In the seventh chapter of the novel The Song of Bernadette, the Czech writer Franz Werfel recounts the first encounter between Mary and the little French mountain girl at the grotto of Massabielle, a short distance from Lourdes. “I dared sing the song of Bernadette, I who am not Catholic but Jewish,” we read in the introduction to the first edition of the book, in 1941. The year before, he was in France, where he risked being trapped by the Nazi invasion. He fled together with a multitude of “creatures dragged along in that strange migration of peoples,” finding refuge providentially in Lourdes, where he would stay with his wife for seven weeks. In the small town of the Pyrenees, the Jewish writer became aware of the story of Bernadette and of the “marvelous healings” that occurred in that lost back country of Europe. “One day,” he recalls, “disturbed as I was, I made a vow. If I came out of that desperate situation…I would, before any other work, sing the song of Bernadette as best as I could.”

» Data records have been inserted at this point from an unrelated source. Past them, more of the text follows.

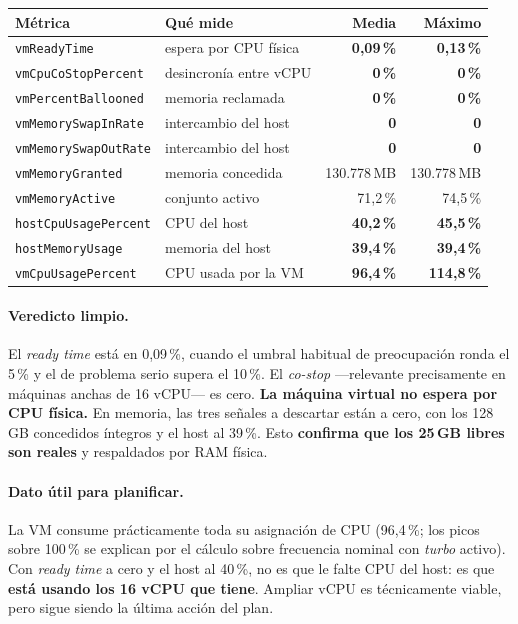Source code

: \documentclass[11pt,a4paper]{article}
\newcommand{\cod}[1]{\texttt{\small #1}}
\newcommand{\bien}[1]{\textcolor{verde}{\textbf{#1}}}
\newcommand{\aviso}[1]{\textcolor{ambar}{\textbf{#1}}}
\begin{document}
\begin{table}[h]
\centering
\small
\begin{tabular}{llrr}
\toprule
\textbf{Métrica} & \textbf{Qué mide} & \textbf{Media} & \textbf{Máximo} \\
\midrule
\cod{vmReadyTime}        & espera por CPU física   & \bien{0,09\,\%} & \bien{0,13\,\%} \\
\cod{vmCpuCoStopPercent} & desincronía entre vCPU  & \bien{0\,\%}    & \bien{0\,\%} \\
\cod{vmPercentBallooned} & memoria reclamada       & \bien{0\,\%}    & \bien{0\,\%} \\
\cod{vmMemorySwapInRate} & intercambio del host    & \bien{0}        & \bien{0} \\
\cod{vmMemorySwapOutRate}& intercambio del host    & \bien{0}        & \bien{0} \\
\cod{vmMemoryGranted}    & memoria concedida       & 130.778\,MB     & 130.778\,MB \\
\cod{vmMemoryActive}     & conjunto activo         & 71,2\,\%        & 74,5\,\% \\
\cod{hostCpuUsagePercent}& CPU del host            & \bien{40,2\,\%} & \bien{45,5\,\%} \\
\cod{hostMemoryUsage}    & memoria del host        & \bien{39,4\,\%} & \bien{39,4\,\%} \\
\cod{vmCpuUsagePercent}  & CPU usada por la VM     & \aviso{96,4\,\%}& \aviso{114,8\,\%} \\
\bottomrule
\end{tabular}
\end{table}

\paragraph{Veredicto limpio.} El \emph{ready time} está en 0,09\,\%, cuando
el umbral habitual de preocupación ronda el 5\,\% y el de problema serio
supera el 10\,\%. El \emph{co-stop} —relevante precisamente en máquinas
anchas de 16 vCPU— es cero. \textbf{La máquina virtual no espera por CPU
física.} En memoria, las tres señales a descartar están a cero, con los
128\,GB concedidos íntegros y el host al 39\,\%. Esto \textbf{confirma que
los 25\,GB libres son reales} y respaldados por RAM física.

\paragraph{Dato útil para planificar.} La VM consume prácticamente toda su
asignación de CPU (96,4\,\%; los picos sobre 100\,\% se explican por el
cálculo sobre frecuencia nominal con \emph{turbo} activo). Con \emph{ready
time} a cero y el host al 40\,\%, no es que le falte CPU del host: es que
\textbf{está usando los 16 vCPU que tiene}. Ampliar vCPU es técnicamente
viable, pero sigue siendo la última acción del plan.
\end{document}
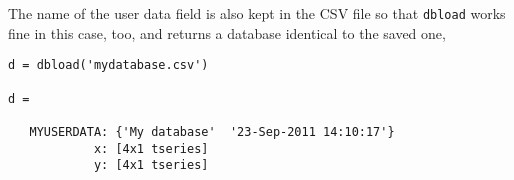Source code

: The name of the user data field is also kept in the CSV file so that
\texttt{dbload} works fine in this case, too, and returns a database
identical to the saved one,

\begin{verbatim}
d = dbload('mydatabase.csv')

d = 

   MYUSERDATA: {'My database'  '23-Sep-2011 14:10:17'}
            x: [4x1 tseries]
            y: [4x1 tseries]
\end{verbatim}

This novel is therefore an act of thanksgiving for a gift that was freely given. The appreciative narration of events whose truth “is attested, in faithful testimony, by friends, by enemies, and by dispassionate observers.” The report of the “moving connection” between the Mother of Jesus and an illiterate young girl. The story of the preference that “nothing be lost,” that everything be saved “in any circumstance of life,” as Father Giussani explained: “The response to this election is to pray as much as we are able. Our response is a prayer, not a particular capacity; it is simply the movement of prayer…The Christian people, for centuries, has been blessed and confirmed in its stretching out toward salvation, I think, especially by one thing: the Holy Rosary. The Rosary is like a synthesis of everything that the Christian people are capable of thinking and saying about Christ.” This is the song of Bernadette. And also of us.